I’ve discovered a bug with the java AsyncClient. If the constructor throws an exception (e.g. if all the hosts are unreachable), then it does not shutdown the selector threads. When attempting to re-initialize the client (using the same AsyncPolicy) it will start a new set of selector threads each time that are not shut down.
Here is a simple test I wrote in Scala to demonstrate the issue:
import com.aerospike.client.async.{AsyncClient, AsyncClientPolicy}
import com.aerospike.client.{AerospikeException, Host}
import org.scalatest.{Matchers, WordSpec}
import scala.collection.JavaConverters._
class AerospikeAsyncClientTest extends WordSpec with Matchers {
val hosts = Seq(new Host("foobar", 12345))
val asyncClientPolicy = new AsyncClientPolicy()

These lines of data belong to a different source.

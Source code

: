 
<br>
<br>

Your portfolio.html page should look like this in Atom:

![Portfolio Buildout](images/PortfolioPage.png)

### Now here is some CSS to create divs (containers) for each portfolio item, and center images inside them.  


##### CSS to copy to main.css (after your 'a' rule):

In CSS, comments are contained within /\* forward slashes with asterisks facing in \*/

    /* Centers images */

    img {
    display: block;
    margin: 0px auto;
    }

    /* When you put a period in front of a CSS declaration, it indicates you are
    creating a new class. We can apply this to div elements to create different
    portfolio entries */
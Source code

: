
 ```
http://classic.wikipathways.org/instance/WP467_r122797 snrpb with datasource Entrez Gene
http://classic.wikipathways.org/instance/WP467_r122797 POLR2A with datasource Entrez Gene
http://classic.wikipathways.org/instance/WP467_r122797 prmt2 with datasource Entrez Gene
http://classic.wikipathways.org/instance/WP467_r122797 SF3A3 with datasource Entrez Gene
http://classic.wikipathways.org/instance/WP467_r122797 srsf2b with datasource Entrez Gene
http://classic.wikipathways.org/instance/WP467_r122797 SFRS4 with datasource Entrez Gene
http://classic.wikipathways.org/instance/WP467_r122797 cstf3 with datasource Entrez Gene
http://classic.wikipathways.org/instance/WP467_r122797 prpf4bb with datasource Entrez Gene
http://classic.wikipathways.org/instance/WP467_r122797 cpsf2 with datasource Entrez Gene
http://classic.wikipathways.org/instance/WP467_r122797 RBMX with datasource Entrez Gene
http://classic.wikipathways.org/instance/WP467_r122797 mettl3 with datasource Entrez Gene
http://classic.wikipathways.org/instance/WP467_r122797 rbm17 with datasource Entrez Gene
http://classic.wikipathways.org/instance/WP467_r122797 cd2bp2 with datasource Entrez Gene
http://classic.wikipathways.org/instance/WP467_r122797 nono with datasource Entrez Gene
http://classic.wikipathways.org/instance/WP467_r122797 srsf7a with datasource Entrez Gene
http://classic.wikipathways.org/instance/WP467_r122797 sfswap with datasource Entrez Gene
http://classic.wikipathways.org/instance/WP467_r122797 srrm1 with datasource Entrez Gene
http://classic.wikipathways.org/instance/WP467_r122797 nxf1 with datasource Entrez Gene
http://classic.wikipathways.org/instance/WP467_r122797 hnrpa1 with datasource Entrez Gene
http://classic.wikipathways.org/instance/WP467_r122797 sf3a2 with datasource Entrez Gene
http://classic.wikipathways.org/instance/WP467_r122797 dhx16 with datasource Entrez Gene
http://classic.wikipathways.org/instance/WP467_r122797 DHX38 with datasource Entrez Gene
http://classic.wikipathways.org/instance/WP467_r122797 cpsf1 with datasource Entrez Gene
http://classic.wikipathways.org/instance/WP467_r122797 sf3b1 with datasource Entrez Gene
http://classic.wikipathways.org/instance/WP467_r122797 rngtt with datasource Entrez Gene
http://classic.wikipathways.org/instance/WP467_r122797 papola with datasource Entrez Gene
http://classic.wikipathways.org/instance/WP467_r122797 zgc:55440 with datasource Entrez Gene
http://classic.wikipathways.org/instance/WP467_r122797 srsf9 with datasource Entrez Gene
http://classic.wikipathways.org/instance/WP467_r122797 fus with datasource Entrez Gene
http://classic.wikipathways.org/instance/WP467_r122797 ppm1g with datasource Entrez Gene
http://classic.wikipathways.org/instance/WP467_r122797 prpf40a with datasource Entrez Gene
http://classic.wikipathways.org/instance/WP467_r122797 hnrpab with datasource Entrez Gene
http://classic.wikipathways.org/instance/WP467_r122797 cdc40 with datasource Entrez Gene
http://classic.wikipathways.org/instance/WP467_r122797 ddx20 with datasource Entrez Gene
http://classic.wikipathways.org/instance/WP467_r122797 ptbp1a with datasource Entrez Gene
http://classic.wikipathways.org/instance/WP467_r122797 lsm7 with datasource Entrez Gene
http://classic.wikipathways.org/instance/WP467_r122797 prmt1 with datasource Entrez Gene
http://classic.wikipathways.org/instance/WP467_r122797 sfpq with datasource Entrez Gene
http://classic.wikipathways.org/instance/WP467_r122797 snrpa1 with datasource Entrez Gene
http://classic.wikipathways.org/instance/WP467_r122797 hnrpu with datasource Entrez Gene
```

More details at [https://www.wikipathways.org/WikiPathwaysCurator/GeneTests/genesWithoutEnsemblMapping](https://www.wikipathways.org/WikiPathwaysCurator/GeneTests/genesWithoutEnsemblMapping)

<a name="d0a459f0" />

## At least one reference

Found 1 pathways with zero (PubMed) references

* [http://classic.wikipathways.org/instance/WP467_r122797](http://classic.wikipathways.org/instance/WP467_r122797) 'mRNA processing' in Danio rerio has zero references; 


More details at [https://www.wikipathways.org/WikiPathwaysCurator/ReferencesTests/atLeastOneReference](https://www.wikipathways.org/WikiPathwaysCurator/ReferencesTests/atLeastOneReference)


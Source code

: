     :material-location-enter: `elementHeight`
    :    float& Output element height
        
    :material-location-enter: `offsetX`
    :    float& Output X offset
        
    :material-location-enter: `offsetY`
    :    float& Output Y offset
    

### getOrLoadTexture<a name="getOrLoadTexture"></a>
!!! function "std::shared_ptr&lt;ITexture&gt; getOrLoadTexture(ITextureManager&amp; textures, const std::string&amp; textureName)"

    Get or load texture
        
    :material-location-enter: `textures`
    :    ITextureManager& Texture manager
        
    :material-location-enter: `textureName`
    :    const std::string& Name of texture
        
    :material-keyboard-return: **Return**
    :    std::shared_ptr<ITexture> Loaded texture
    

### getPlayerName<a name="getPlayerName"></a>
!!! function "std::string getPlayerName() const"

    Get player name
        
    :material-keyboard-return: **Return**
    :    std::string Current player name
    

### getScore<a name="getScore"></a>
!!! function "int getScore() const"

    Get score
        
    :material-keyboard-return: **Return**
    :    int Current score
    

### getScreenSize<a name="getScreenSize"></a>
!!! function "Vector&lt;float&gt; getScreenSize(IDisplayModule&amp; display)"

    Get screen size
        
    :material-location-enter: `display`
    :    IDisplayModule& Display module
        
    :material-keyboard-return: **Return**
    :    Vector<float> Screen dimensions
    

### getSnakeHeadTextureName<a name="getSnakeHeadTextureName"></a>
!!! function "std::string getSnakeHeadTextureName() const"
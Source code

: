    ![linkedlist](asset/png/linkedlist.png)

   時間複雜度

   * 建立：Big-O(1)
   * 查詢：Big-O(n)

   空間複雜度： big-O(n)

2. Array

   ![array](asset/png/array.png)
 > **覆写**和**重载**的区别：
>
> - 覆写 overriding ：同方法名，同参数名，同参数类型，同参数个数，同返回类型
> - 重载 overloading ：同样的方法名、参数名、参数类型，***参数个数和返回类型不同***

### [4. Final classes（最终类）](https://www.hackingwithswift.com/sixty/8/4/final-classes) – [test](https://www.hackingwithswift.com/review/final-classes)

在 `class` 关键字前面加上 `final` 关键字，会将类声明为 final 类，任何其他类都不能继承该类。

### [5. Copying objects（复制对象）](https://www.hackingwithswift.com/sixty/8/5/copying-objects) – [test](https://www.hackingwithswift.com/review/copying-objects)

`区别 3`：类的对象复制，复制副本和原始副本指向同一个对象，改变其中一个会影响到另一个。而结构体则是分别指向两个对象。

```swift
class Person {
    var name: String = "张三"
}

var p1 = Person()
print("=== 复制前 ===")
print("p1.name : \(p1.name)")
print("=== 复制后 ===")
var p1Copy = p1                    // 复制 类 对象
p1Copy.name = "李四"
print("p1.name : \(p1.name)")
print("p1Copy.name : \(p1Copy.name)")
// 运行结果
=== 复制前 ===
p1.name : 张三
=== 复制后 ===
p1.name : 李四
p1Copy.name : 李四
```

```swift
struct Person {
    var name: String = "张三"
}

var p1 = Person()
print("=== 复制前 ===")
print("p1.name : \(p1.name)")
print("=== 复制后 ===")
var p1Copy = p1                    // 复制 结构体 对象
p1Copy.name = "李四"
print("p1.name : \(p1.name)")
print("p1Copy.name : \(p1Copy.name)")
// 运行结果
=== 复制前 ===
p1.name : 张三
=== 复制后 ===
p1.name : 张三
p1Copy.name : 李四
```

asyncClientPolicy.asyncSelectorThreads = 10
def getSelectorThreads = Thread.getAllStackTraces.keySet.asScala.filter(_.getName.startsWith("selector"))
"The Aerospike AsyncClient" should {
"shutdown selector threads on initialization exception" in {
val initialNumSelectorThreads = getSelectorThreads.size
initialNumSelectorThreads should equal(0) // passes
for (i <- 1 to 10) {
an[AerospikeException] should be thrownBy {
new AsyncClient(asyncClientPolicy, hosts: _*)
}
}
getSelectorThreads.size should equal(initialNumSelectorThreads) // fails: 100 did not equal 0
}
}
}
This issue still exists in the latest version of the java client (3.2.5).